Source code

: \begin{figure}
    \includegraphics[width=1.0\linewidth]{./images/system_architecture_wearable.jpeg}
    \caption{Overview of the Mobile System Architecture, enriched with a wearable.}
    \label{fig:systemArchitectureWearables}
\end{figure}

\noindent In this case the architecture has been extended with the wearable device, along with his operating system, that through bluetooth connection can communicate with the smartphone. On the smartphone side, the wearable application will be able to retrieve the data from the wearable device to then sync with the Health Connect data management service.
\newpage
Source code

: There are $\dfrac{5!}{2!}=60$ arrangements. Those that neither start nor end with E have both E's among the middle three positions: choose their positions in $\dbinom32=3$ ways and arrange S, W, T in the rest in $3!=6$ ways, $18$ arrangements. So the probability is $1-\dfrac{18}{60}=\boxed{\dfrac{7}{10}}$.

--- --- ---

_What to produce_. Return, from the material above, each line holding the string "with".

_Output of the exercise_.
    \caption{Overview of the Mobile System Architecture, enriched with a wearable.}
\noindent In this case the architecture has been extended with the wearable device, along with his operating system, that through bluetooth connection can communicate with the smartphone. On the smartphone side, the wearable application will be able to retrieve the data from the wearable device to then sync with the Health Connect data management service.
: There are $\dfrac{5!}{2!}=60$ arrangements. Those that neither start nor end with E have both E's among the middle three positions: choose their positions in $\dbinom32=3$ ways and arrange S, W, T in the rest in $3!=6$ ways, $18$ arrangements. So the probability is $1-\dfrac{18}{60}=\boxed{\dfrac{7}{10}}$.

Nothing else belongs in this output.